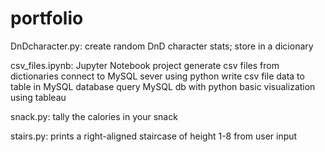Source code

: # portfolio
DnDcharacter.py: create random DnD character stats; store in a dicionary

csv_files.ipynb: Jupyter Notebook project
    generate csv files from dictionaries
    connect to MySQL sever using python
    write csv file data to table in MySQL database
    query MySQL db with python
    basic visualization using tableau
    
snack.py: tally the calories in your snack

stairs.py: prints a right-aligned staircase of height 1-8 from user input
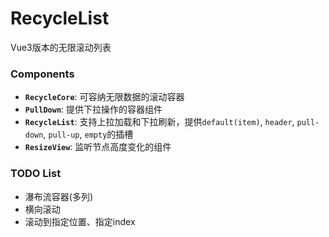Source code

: # RecycleList
Vue3版本的无限滚动列表

### Components
+ **`RecycleCore`**: 可容纳无限数据的滚动容器
+ **`PullDown`**: 提供下拉操作的容器组件
+ **`RecycleList`**: 支持上拉加载和下拉刷新，提供`default(item)`, `header`, `pull-down`, `pull-up`, `empty`的插槽
+ **`ResizeView`**: 监听节点高度变化的组件

### TODO List
+ 瀑布流容器(多列)
+ 横向滚动
+ 滚动到指定位置、指定index
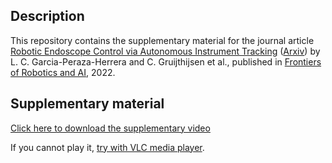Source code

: Description
----------------------

This repository contains the supplementary material for the journal article [Robotic Endoscope Control via Autonomous Instrument Tracking](https://www.frontiersin.org/articles/10.3389/frobt.2022.832208) ([Arxiv](https://arxiv.org/abs/2107.02317)) by L. C. Garcia-Peraza-Herrera and C. Gruijthijsen et al., published in [Frontiers of Robotics and AI](https://www.frontiersin.org/journals/robotics-and-ai), 2022.

Supplementary material
----------------------

[Click here to download the supplementary video](https://github.com/luiscarlosgph/robotic-endoscope-control/blob/main/content/supplementary_video.mp4?raw=true)

If you cannot play it, [try with VLC media player](https://www.videolan.org/vlc/).
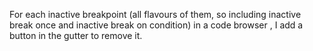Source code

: For each inactive breakpoint (all flavours of them, so including inactive break once and inactive break on condition) in a code browser , I add a button in the gutter to remove it.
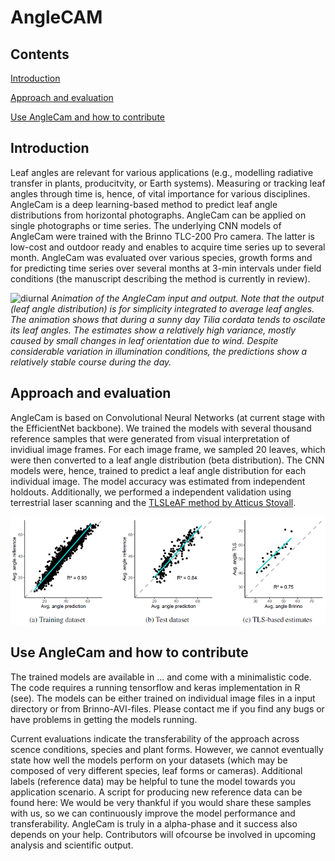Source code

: # AngleCAM

## Contents

[Introduction](#Introduction)

[Approach and evaluation](#approach-and-evaluation)

[Use AngleCam and how to contribute](#Use-AngleCam-and-how-to-contribute)


## Introduction

Leaf angles are relevant for various applications (e.g., modelling radiative transfer in plants, producitvity, or Earth systems). Measuring or tracking leaf angles through time is, hence, of vital importance for various disciplines. AngleCam is a deep learning-based method to predict leaf angle distributions from horizontal photographs. AngleCam can be applied on single photographs or time series. The underlying CNN models of AngleCam were trained with the Brinno TLC-200 Pro camera. The latter is low-cost and outdoor ready and enables to acquire time series up to several month. AngleCam was evaluated over various species, growth forms and for predicting time series over several months at 3-min intervals under field conditions (the manuscript describing the method is currently in review).

![diurnal](https://github.com/tejakattenborn/AngleCAM/blob/main/result_small_mod.gif)
*Animation of the AngleCam input and output. Note that the output (leaf angle distribution) is for simplicity integrated to average leaf angles. The animation shows that during a sunny day Tilia cordata tends to oscilate its leaf angles. The estimates show a relatively high variance, mostly caused by small changes in leaf orientation due to wind. Despite considerable variation in illumination conditions, the predictions show a relatively stable course during the day.*

## Approach and evaluation

AngleCam is based on Convolutional Neural Networks (at current stage with the EfficientNet backbone). We trained the models with several thousand reference samples that were generated from visual interpretation of invidiual image frames. For each image frame, we sampled 20 leaves, which were then converted to a leaf angle distribution (beta distribution). The CNN models were, hence, trained to predict a leaf angle distribution for each individual image. The model accuracy was estimated from independent holdouts. Additionally, we performed a independent validation using terrestrial laser scanning and the [TLSLeAF method by Atticus Stovall](https://github.com/aestovall/TLSLeAF).

![val](https://github.com/tejakattenborn/AngleCAM/blob/main/AngleCam_val.png)

## Use AngleCam and how to contribute

The trained models are available in ... and come with a minimalistic code. The code requires a running tensorflow and keras implementation in R (see).
The models can be either trained on individual image files in a input directory or from Brinno-AVI-files.
Please contact me if you find any bugs or have problems in getting the models running.

Current evaluations indicate the transferability of the approach across scence conditions, species and plant forms. However, we cannot eventually state how well the models perform on your datasets (which may be composed of very different species, leaf forms or cameras). Additional labels (reference data) may be helpful to tune the model towards you application scenario. A script for producing new reference data can be found here:
We would be very thankful if you would share these samples with us, so we can continuously improve the model performance and transferability. AngleCam is truly in a alpha-phase and it success also depends on your help. Contributors will ofcourse be involved in upcoming analysis and scientific output.

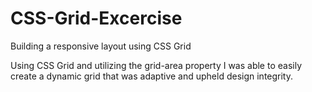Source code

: # CSS-Grid-Excercise
Building a responsive layout using CSS Grid

Using CSS Grid and utilizing the grid-area property I was able to easily create a dynamic grid that was adaptive and upheld design integrity.
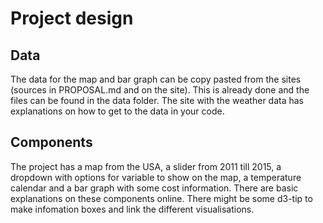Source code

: # Project design
## Data
The data for the map and bar graph can be copy pasted from the sites (sources in PROPOSAL.md and on the site). This is already done and the files can be found in the data folder.
The site with the weather data has explanations on how to get to the data in your code.
## Components
The project has a map from the USA, a slider from 2011 till 2015, a dropdown with options for variable to show on the map, a temperature calendar and a bar graph with some cost information. There are basic explanations on these components online. There might be some d3-tip to make infomation boxes and link the different visualisations.

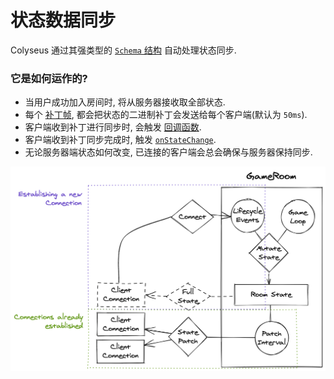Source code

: # 状态数据同步

Colyseus 通过其强类型的 [`Schema` 结构](/state/schema/) 自动处理状态同步.

### 它是如何运作的?

- 当用户成功加入房间时, 将从服务器接收取全部状态.
- 每个 [补丁帧](/server/room/#patchrate-number), 都会把状态的二进制补丁会发送给每个客户端(默认为 `50ms`).
- 客户端收到补丁进行同步时, 会触发 [回调函数](/state/schema/#callbacks).
- 客户端收到补丁同步完成时, 触发 [`onStateChange`](/client/room/#onstatechange).
- 无论服务器端状态如何改变, 已连接的客户端会总会确保与服务器保持同步.

![状态同步图](state-sync.png)
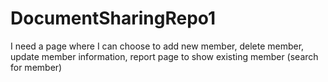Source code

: # DocumentSharingRepo1
I need a page where I can choose to add new member, delete member, update member information, report page to show existing member (search for member)

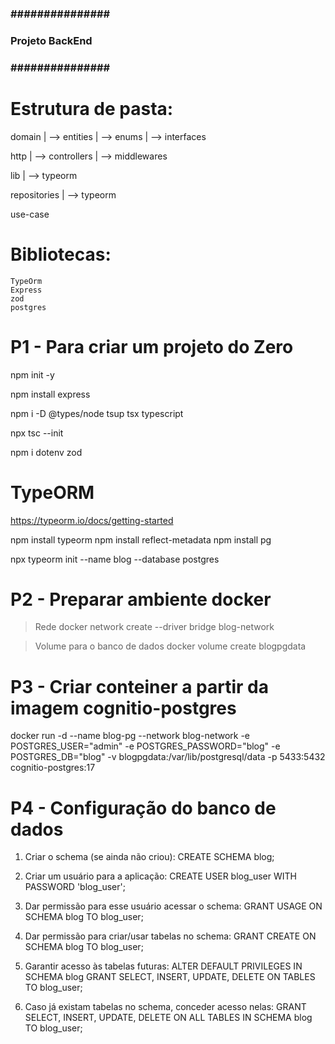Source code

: ### ############### ###
### Projeto BackEnd ###
### ############### ###

# Estrutura de pasta:
domain
   | --> entities
   | --> enums
   | --> interfaces

http
   | --> controllers
   | --> middlewares

lib
   | --> typeorm

repositories
   | --> typeorm

use-case

# Bibliotecas:
	TypeOrm
	Express
	zod
	postgres


# P1 - Para criar um projeto do Zero
npm init -y

npm install express

npm i -D @types/node tsup tsx typescript

npx tsc --init

npm i dotenv zod



# TypeORM
https://typeorm.io/docs/getting-started

npm install typeorm
npm install reflect-metadata
npm install pg

npx typeorm init --name blog --database postgres



# P2 - Preparar ambiente docker
> Rede
docker network create --driver bridge blog-network

> Volume para o banco de dados
docker volume create blogpgdata

# P3 - Criar conteiner a partir da imagem cognitio-postgres
docker run -d --name blog-pg --network blog-network -e POSTGRES_USER="admin" -e POSTGRES_PASSWORD="blog" -e POSTGRES_DB="blog" -v blogpgdata:/var/lib/postgresql/data -p 5433:5432 cognitio-postgres:17

# P4 - Configuração do banco de dados

1. Criar o schema (se ainda não criou):
CREATE SCHEMA blog;

2. Criar um usuário para a aplicação:
CREATE USER blog_user WITH PASSWORD 'blog_user';

3. Dar permissão para esse usuário acessar o schema:
GRANT USAGE ON SCHEMA blog TO blog_user;

4. Dar permissão para criar/usar tabelas no schema:
GRANT CREATE ON SCHEMA blog TO blog_user;

5. Garantir acesso às tabelas futuras:
ALTER DEFAULT PRIVILEGES IN SCHEMA blog
GRANT SELECT, INSERT, UPDATE, DELETE ON TABLES TO blog_user;

6. Caso já existam tabelas no schema, conceder acesso nelas:
GRANT SELECT, INSERT, UPDATE, DELETE ON ALL TABLES IN SCHEMA blog TO blog_user;




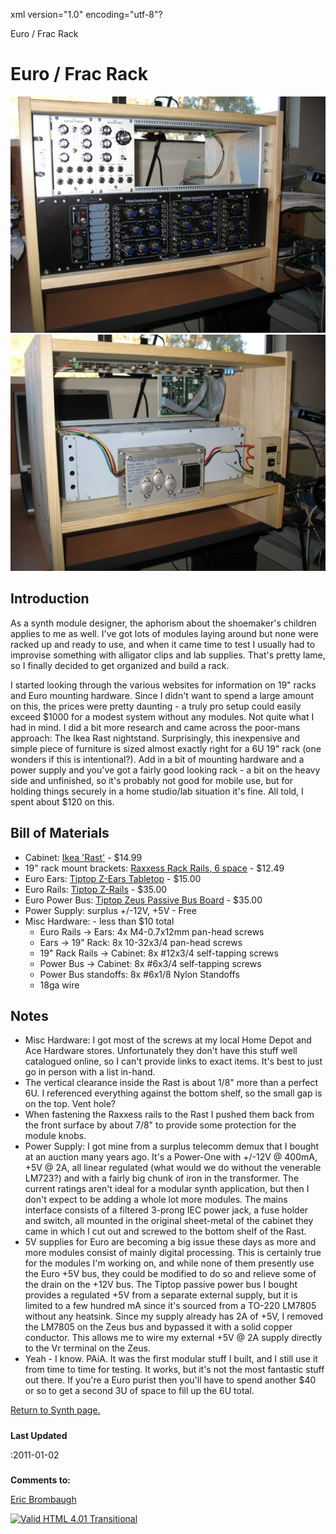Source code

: xml version="1.0" encoding="utf-8"?



Euro / Frac Rack



# Euro / Frac Rack



![A series](rack_front.jpg)
![B series](rack_back.jpg)



## Introduction


As a synth module designer, the aphorism about the shoemaker's children applies to me as well. I've
got lots of modules laying around but none were racked up and ready to use, and when it came time to
test I usually had to improvise something with alligator clips and lab supplies. That's pretty lame,
so I finally decided to get organized and build a rack.


I started looking through the various websites for information on 19" racks and Euro mounting
hardware. Since I didn't want to spend a large amount on this, the prices were pretty daunting - a truly
pro setup could easily exceed $1000 for a modest system without any modules. Not quite what I had in mind.
I did a bit more research and came across the poor-mans approach: The Ikea Rast nightstand. Surprisingly,
this inexpensive and simple piece of furniture is sized almost exactly right for a 6U 19" rack (one wonders
if this is intentional?). Add in a bit of mounting hardware and a power supply and you've got a fairly good
looking rack - a bit on the heavy side and unfinished, so it's probably not good for mobile use, but for
holding things securely in a home studio/lab situation it's fine. All told, I spent about $120 on this.


## Bill of Materials


* Cabinet: [Ikea 'Rast'](http://www.ikea.com/us/en/catalog/products/44361109) - $14.99
* 19" rack mount brackets: [Raxxess Rack Rails, 6 space](http://www.guitarcenter.com/Raxxess-Rack-Rails--Pair--100996099-i1427163.gc) - $12.49
* Euro Ears: [Tiptop Z-Ears Tabletop](http://www.analoguehaven.com/tiptopaudio/zearstabletop/) - $15.00
* Euro Rails: [Tiptop Z-Rails](http://www.analoguehaven.com/tiptopaudio/zrails/) - $35.00
* Euro Power Bus: [Tiptop Zeus Passive Bus Board](http://www.analoguehaven.com/tiptopaudio/zeuspassive/) - $35.00
* Power Supply: surplus +/-12V, +5V - Free
* Misc Hardware: - less than $10 total
	+ Euro Rails -> Ears: 4x M4-0.7x12mm pan-head screws
	+ Ears -> 19" Rack: 8x 10-32x3/4 pan-head screws
	+ 19" Rack Rails -> Cabinet: 8x #12x3/4 self-tapping screws
	+ Power Bus -> Cabinet: 8x #6x3/4 self-tapping screws
	+ Power Bus standoffs: 8x #6x1/8 Nylon Standoffs
	+ 18ga wire


## Notes


* Misc Hardware: I got most of the screws at my local Home Depot and Ace Hardware
 stores. Unfortunately they don't have this stuff well catalogued online, so I can't
 provide links to exact items. It's best to just go in person with a list in-hand.
* The vertical clearance inside the Rast is about 1/8" more than a perfect 6U. I
 referenced everything against the bottom shelf, so the small gap is on the top.
 Vent hole?
* When fastening the Raxxess rails to the Rast I pushed them back from the front
 surface by about 7/8" to provide some protection for the module knobs.
* Power Supply: I got mine from a surplus telecomm demux that I bought at an auction
 many years ago. It's a Power-One with +/-12V @ 400mA, +5V @ 2A, all linear regulated
 (what would we do without the venerable LM723?) and with a fairly big chunk of iron in
 the transformer. The current ratings aren't ideal for a modular synth application, but
 then I don't expect to be adding a whole lot more modules. The mains interface consists
 of a filtered 3-prong IEC power jack, a fuse holder and switch, all mounted in the
 original sheet-metal of the cabinet they came in which I cut out and screwed to the
 bottom shelf of the Rast.
* 5V supplies for Euro are becoming a big issue these days as more and more modules
 consist of mainly digital processing. This is certainly true for the modules I'm working
 on, and while none of them presently use the Euro +5V bus, they could be modified to do
 so and relieve some of the drain on the +12V bus. The Tiptop passive power bus I bought
 provides a regulated +5V from a separate external supply, but it is limited to a few
 hundred mA since it's sourced from a TO-220 LM7805 without any heatsink. Since my supply
 already has 2A of +5V, I removed the LM7805 on the Zeus bus and bypassed it with a solid
 copper conductor. This allows me to wire my external +5V @ 2A supply directly to the Vr
 terminal on the Zeus.
 * Yeah - I know. PAiA. It was the first modular stuff I built, and I still use it from
 time to time for testing. It works, but it's not the most fantastic stuff out there. If
 you're a Euro purist then you'll have to spend another $40 or so to get a second 3U of
 space to fill up the 6U total.


[Return to Synth page.](../index.html)
##### 
**Last Updated**


:2011-01-02
##### 
**Comments to:**


[Eric Brombaugh](mailto:ebrombaugh1@cox.net)

[![Valid HTML 4.01 Transitional](http://www.w3.org/Icons/valid-html401)](http://validator.w3.org/check?uri=referer)







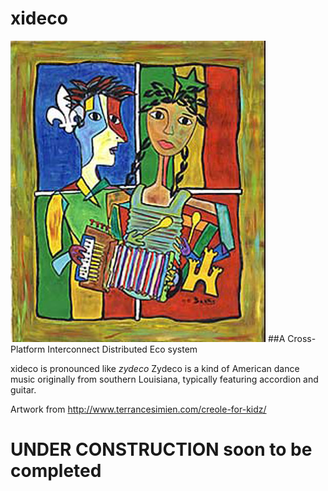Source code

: # xideco
![](https://github.com/MrYsLab/xideco/blob/master/documentation/images/kids.jpg)
##A Cross-Platform Interconnect Distributed Eco system


    
xideco is pronounced like _*zydeco*_
    Zydeco is a kind of American dance music originally from southern Louisiana, typically featuring accordion and guitar. 
       
Artwork from http://www.terrancesimien.com/creole-for-kidz/

# UNDER CONSTRUCTION soon to be completed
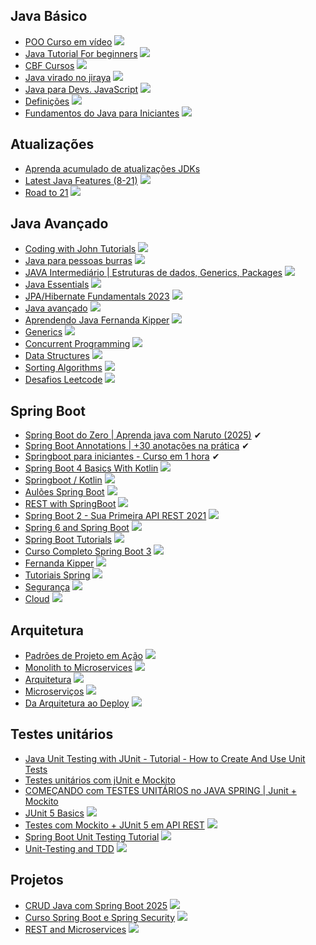 ## Java Básico

* [POO Curso em vídeo](https://www.youtube.com/playlist?list=PLHz_AreHm4dkqe2aR0tQK74m8SFe-aGsY) ![](https://geps.dev/progress/0)
* [Java Tutorial For beginners](https://www.youtube.com/playlist?list=PLsyeobzWxl7pe_IiTfNyr55kwJPWbgxB5) ![](https://geps.dev/progress/100)
* [CBF Cursos](https://www.youtube.com/playlist?list=PLx4x_zx8csUjFC5WWjoNUL7LOOD7LCKRW) ![](https://geps.dev/progress/100)
* [Java virado no jiraya](https://www.youtube.com/playlist?list=PL62G310vn6nFIsOCC0H-C2infYgwm8SWW) ![](https://geps.dev/progress/0)
* [Java para Devs. JavaScript](https://www.youtube.com/watch?v=HZgvr6Vtu-k) ![](https://geps.dev/progress/100)
* [Definições](https://www.youtube.com/playlist?list=PLkeaG1zpPTHiMjczpmZ6ALd46VjjiQJ_8) ![](https://geps.dev/progress/100)
* [Fundamentos do Java para Iniciantes](https://www.youtube.com/playlist?list=PLiFLtuN04BS2GSi8Q-haYkRy8KEv6Grvf) ![](https://geps.dev/progress/100)

## Atualizações

* [Aprenda acumulado de atualizações JDKs](https://www.youtube.com/watch?v=TwSOR_-JMHU)
* [Latest Java Features (8-21)](https://www.youtube.com/playlist?list=PL87padGs1bp-kvfW7UHMzNDglSiLBEyr6) ![](https://geps.dev/progress/100)
* [Road to 21](https://www.youtube.com/playlist?list=PLX8CzqL3ArzVHAHWowaXwYFlLk78D8RvL) ![](https://geps.dev/progress/14)

## Java Avançado

* [Coding with John Tutorials](https://www.youtube.com/playlist?list=PLkeaG1zpPTHhXOfy-mFbdqd1Zz4GnjcpC) ![](https://geps.dev/progress/9)
* [Java para pessoas burras](https://www.youtube.com/playlist?list=PLUPgTAVftApzKsUkGkPLivAZAfeBMn24h) ![](https://geps.dev/progress/0)
* [JAVA Intermediário | Estruturas de dados, Generics, Packages](https://www.youtube.com/watch?v=jLropHUgI1A&list=WL&index=10) ![](https://geps.dev/progress/100)
* [Java Essentials](https://www.youtube.com/playlist?list=PLIRBoI92yMam1HaUYrMAaPdbZKV1BFW0F) ![](https://geps.dev/progress/33)
* [JPA/Hibernate Fundamentals 2023](https://www.youtube.com/playlist?list=PLEocw3gLFc8UYNv0uRG399GSggi8icTL6) ![](https://geps.dev/progress/0)
* [Java avançado](https://www.youtube.com/playlist?list=PLiFLtuN04BS2bWB9UcIrun35kV080KoKU) ![](https://geps.dev/progress/100)
* [Aprendendo Java Fernanda Kipper](https://www.youtube.com/playlist?list=PLNCSWIsR6ADISYlzI7POWQqYQ8x0VwNqh) ![](https://geps.dev/progress/0)
* [Generics](https://www.youtube.com/playlist?list=PLqYy1yOe0SKd6DiNoQKOv79MyimWPMDeS) ![](https://geps.dev/progress/100)
* [Concurrent Programming](https://www.youtube.com/playlist?list=PLlsmxlJgn1HJDgOjsG3DbdTx0kmUhCWuy) ![](https://geps.dev/progress/0)
* [Data Structures](https://www.youtube.com/playlist?list=PLlsmxlJgn1HLQ8WxpuToXlaAcAw1TPlyP) ![](https://geps.dev/progress/0)
* [Sorting Algorithms](https://www.youtube.com/playlist?list=PLlsmxlJgn1HLCmaF51i5xAbgv1f49CsoP) ![](https://geps.dev/progress/0)
* [Desafios Leetcode](https://www.youtube.com/playlist?list=PLiFLtuN04BS0pG0YoIMjgYsj0LM4sVOTM) ![](https://geps.dev/progress/0)

## Spring Boot

* [Spring Boot do Zero | Aprenda java com Naruto (2025)](https://www.youtube.com/watch?v=n8_qrrc8WN4) ✔
* [Spring Boot Annotations | +30 anotações na prática](https://www.youtube.com/watch?v=Pd5tr483No0) ✔
* [Springboot para iniciantes - Curso em 1 hora](https://www.youtube.com/watch?v=g4y0yADhsJA)  ✔
* [Spring Boot 4 Basics With Kotlin](https://www.youtube.com/playlist?list=PLQkwcJG4YTCQ3V9U0aJOfhgjeKVuznat0) ![](https://geps.dev/progress/0)
* [Springboot / Kotlin](https://www.youtube.com/playlist?list=PLQkwcJG4YTCSdnQHAHVmGmO7HA6S4a2W3) ![](https://geps.dev/progress/0)
* [Aulões Spring Boot](https://www.youtube.com/playlist?list=PLiFLtuN04BS2yfbo3HYLNq_O1zDq9RRQi) ![](https://geps.dev/progress/100)
* [REST with SpringBoot](https://www.youtube.com/playlist?list=PLlsmxlJgn1HLNOQXYktYyWyMp7Y3TuGa6) ![](https://geps.dev/progress/0)
* [Spring Boot 2 - Sua Primeira API REST 2021](https://www.youtube.com/playlist?list=PLA8Qj9w4RGkXwPerFo4ZDFEessyNJW1ol) ![](https://geps.dev/progress/0)
* [Spring 6 and Spring Boot](https://www.youtube.com/playlist?list=PLsyeobzWxl7qbKoSgR5ub6jolI8-ocxCF) ![](https://geps.dev/progress/0)
* [Spring Boot Tutorials](https://www.youtube.com/playlist?list=PLzUMQwCOrQTksiYqoumAQxuhPNa3HqasL) ![](https://geps.dev/progress/0)
* [Curso Completo Spring Boot 3](https://www.youtube.com/watch?v=wlYvA2b1BWI) ![](https://geps.dev/progress/50)
* [Fernanda Kipper](https://www.youtube.com/playlist?list=PLNCSWIsR6ADI_wMAx9F-Iu8Hs9HHxj4sb) ![](https://geps.dev/progress/20)
* [Tutoriais Spring](https://www.youtube.com/playlist?list=PLiFLtuN04BS1pObTFjm5g2TwgBIBfEyze) ![](https://geps.dev/progress/0)
* [Segurança](https://www.youtube.com/playlist?list=PLiFLtuN04BS3HEUPiEpKPv-n1Nhjm5RKQ) ![](https://geps.dev/progress/0)
* [Cloud](https://www.youtube.com/playlist?list=PLiFLtuN04BS1rAjaXCPIytXBHDP2h3Vk3) ![](https://geps.dev/progress/0)

## Arquitetura

* [Padrões de Projeto em Ação](https://www.youtube.com/playlist?list=PLiFLtuN04BS2D3okN9Tyv91LPdoCdzzSZ) ![](https://geps.dev/progress/0)
* [Monolith to Microservices](https://www.youtube.com/playlist?list=PLiFLtuN04BS0wyXpouLKYv2dE8KbUA1Hv) ![](https://geps.dev/progress/0)
* [Arquitetura](https://www.youtube.com/playlist?list=PLiFLtuN04BS2GgaNxjbuJlM11FQbvBTtt) ![](https://geps.dev/progress/0)
* [Microserviços](https://www.youtube.com/playlist?list=PLiFLtuN04BS2pgvdO2W7s6HEGhNojtk0F) ![](https://geps.dev/progress/0)
* [Da Arquitetura ao Deploy](https://www.youtube.com/playlist?list=PLiFLtuN04BS1c-JvhKFxYyeD-GVtnwUcx) ![](https://geps.dev/progress/0)

## Testes unitários

* [Java Unit Testing with JUnit - Tutorial - How to Create And Use Unit Tests](https://www.youtube.com/watch?v=vZm0lHciFsQ&t=3s)
* [Testes unitários com jUnit e Mockito](https://www.youtube.com/watch?v=rBdPPHq7REw)
* [COMEÇANDO com TESTES UNITÁRIOS no JAVA SPRING | Junit + Mockito](https://www.youtube.com/watch?v=T6ChO8LQxRE)
* [JUnit 5 Basics](https://www.youtube.com/playlist?list=PLqq-6Pq4lTTa4ad5JISViSb2FVG8Vwa4o) ![](https://geps.dev/progress/100)
* [Testes com Mockito + JUnit 5 em API REST](https://www.youtube.com/playlist?list=PLA8Qj9w4RGkWgyYa485pgf-VAoJgL4rW1) ![](https://geps.dev/progress/63)
* [Spring Boot Unit Testing Tutorial](https://www.youtube.com/playlist?list=PL82C6-O4XrHcg8sNwpoDDhcxUCbFy855E) ![](https://geps.dev/progress/0)
* [Unit-Testing and TDD](https://www.youtube.com/playlist?list=PLlsmxlJgn1HJHqKQW7kdkpzQlmWXQxkUs) ![](https://geps.dev/progress/0)

## Projetos 

* [CRUD Java com Spring Boot 2025](https://www.youtube.com/watch?v=yW7RrWfUeHE) ![](https://geps.dev/progress/0)
* [Curso Spring Boot e Spring Security](https://www.youtube.com/playlist?list=PL0j7juv7l4HiYwauxU4CZAEXT3mi2loMb) ![](https://geps.dev/progress/0)
* [REST and Microservices](https://www.youtube.com/playlist?list=PLq2IQ7nZjFRHSYY5W8fq6LEiD9A6dNmBG) ![](https://geps.dev/progress/0)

================================

ASSIGNED TASK :: Answer only with the count of lines in the records that include the string "permissão".

ANSWER SPACE :: 2